I am rewriting an Objective-C class in Swift to get a feel for the language. In Objective-C my class included the following method:
- (id) initWithCoder:(NSCoder *)aDecoder
{
return [self initWithActionName:[aDecoder decodeObjectOfClass:[NSString class] forKey:@"actionName"]
payload:[aDecoder decodeObjectOfClass:[NSDictionary class] forKey:@"payload"]

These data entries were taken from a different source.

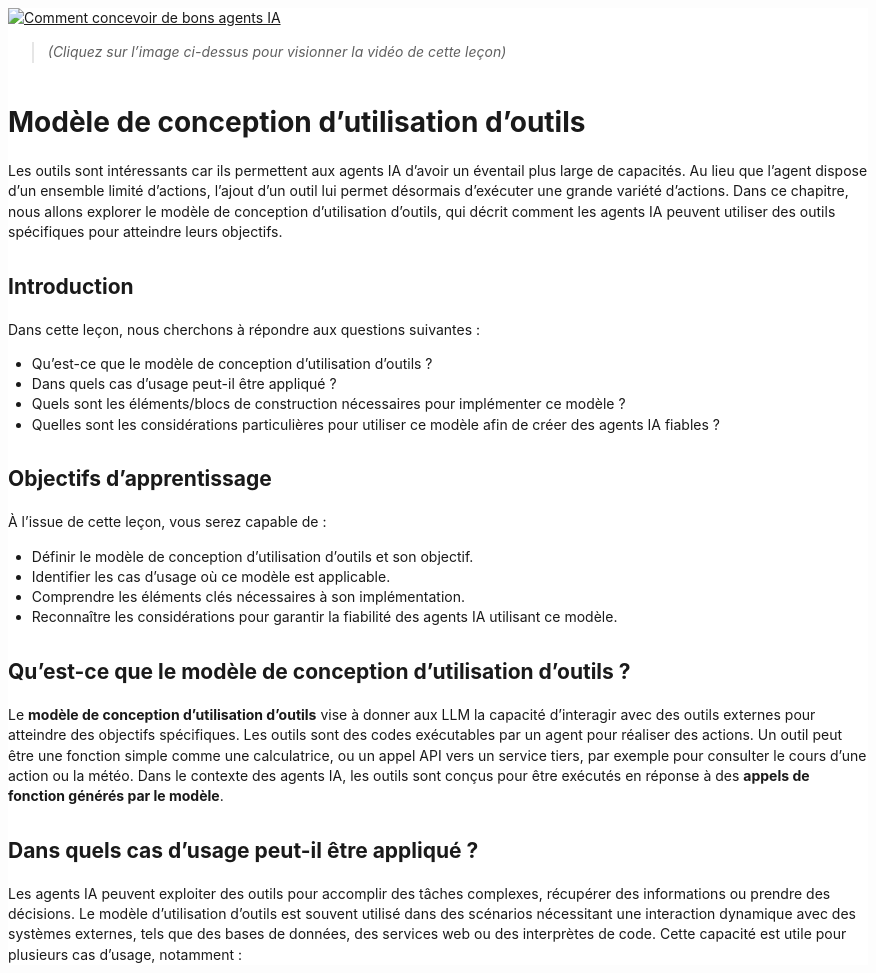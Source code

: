 
[![Comment concevoir de bons agents IA](../../../translated_images/lesson-4-thumbnail.546162853cb3daffd64edd92014f274103f76360dfb39fc6e6ee399494da38fd.fr.png)](https://youtu.be/vieRiPRx-gI?si=cEZ8ApnT6Sus9rhn)

> _(Cliquez sur l’image ci-dessus pour visionner la vidéo de cette leçon)_

# Modèle de conception d’utilisation d’outils

Les outils sont intéressants car ils permettent aux agents IA d’avoir un éventail plus large de capacités. Au lieu que l’agent dispose d’un ensemble limité d’actions, l’ajout d’un outil lui permet désormais d’exécuter une grande variété d’actions. Dans ce chapitre, nous allons explorer le modèle de conception d’utilisation d’outils, qui décrit comment les agents IA peuvent utiliser des outils spécifiques pour atteindre leurs objectifs.

## Introduction

Dans cette leçon, nous cherchons à répondre aux questions suivantes :

- Qu’est-ce que le modèle de conception d’utilisation d’outils ?
- Dans quels cas d’usage peut-il être appliqué ?
- Quels sont les éléments/blocs de construction nécessaires pour implémenter ce modèle ?
- Quelles sont les considérations particulières pour utiliser ce modèle afin de créer des agents IA fiables ?

## Objectifs d’apprentissage

À l’issue de cette leçon, vous serez capable de :

- Définir le modèle de conception d’utilisation d’outils et son objectif.
- Identifier les cas d’usage où ce modèle est applicable.
- Comprendre les éléments clés nécessaires à son implémentation.
- Reconnaître les considérations pour garantir la fiabilité des agents IA utilisant ce modèle.

## Qu’est-ce que le modèle de conception d’utilisation d’outils ?

Le **modèle de conception d’utilisation d’outils** vise à donner aux LLM la capacité d’interagir avec des outils externes pour atteindre des objectifs spécifiques. Les outils sont des codes exécutables par un agent pour réaliser des actions. Un outil peut être une fonction simple comme une calculatrice, ou un appel API vers un service tiers, par exemple pour consulter le cours d’une action ou la météo. Dans le contexte des agents IA, les outils sont conçus pour être exécutés en réponse à des **appels de fonction générés par le modèle**.

## Dans quels cas d’usage peut-il être appliqué ?

Les agents IA peuvent exploiter des outils pour accomplir des tâches complexes, récupérer des informations ou prendre des décisions. Le modèle d’utilisation d’outils est souvent utilisé dans des scénarios nécessitant une interaction dynamique avec des systèmes externes, tels que des bases de données, des services web ou des interprètes de code. Cette capacité est utile pour plusieurs cas d’usage, notamment :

timestamp:[aDecoder decodeObjectOfClass:[NSDate class] forKey:@"timestamp"]];
}
After some trial and error with the compiler, I managed to rewrite it like this:
convenience init(aDecoder: NSCoder) {
let actionName = aDecoder.decodeObjectOfClass(NSString.self, forKey: "actionName") as NSString
let payload = aDecoder.decodeObjectOfClass(NSDictionary.self, forKey: "payload") as NSDictionary
let timestamp = aDecoder.decodeObjectOfClass(NSDate.self, forKey: "timestamp") as NSDate
self.init(actionName: actionName, payload: payload, timestamp: timestamp)
}
However, this still gives me an error on the last line: “Could not find an overload for init
that accepts the supplied arguments.” The method signature of init
is
init(actionName: String, payload: Dictionary<String, NSObject>, timestamp: NSDate)
so I assume the problem is that I am trying to pass an NSDictionary
instead of a Dictionary<String, NSObject>
. How can I convert between these two not-quite-equivalent types? Should I just be using NSDictionary
for all of the code that has to interact with other Objective-C components?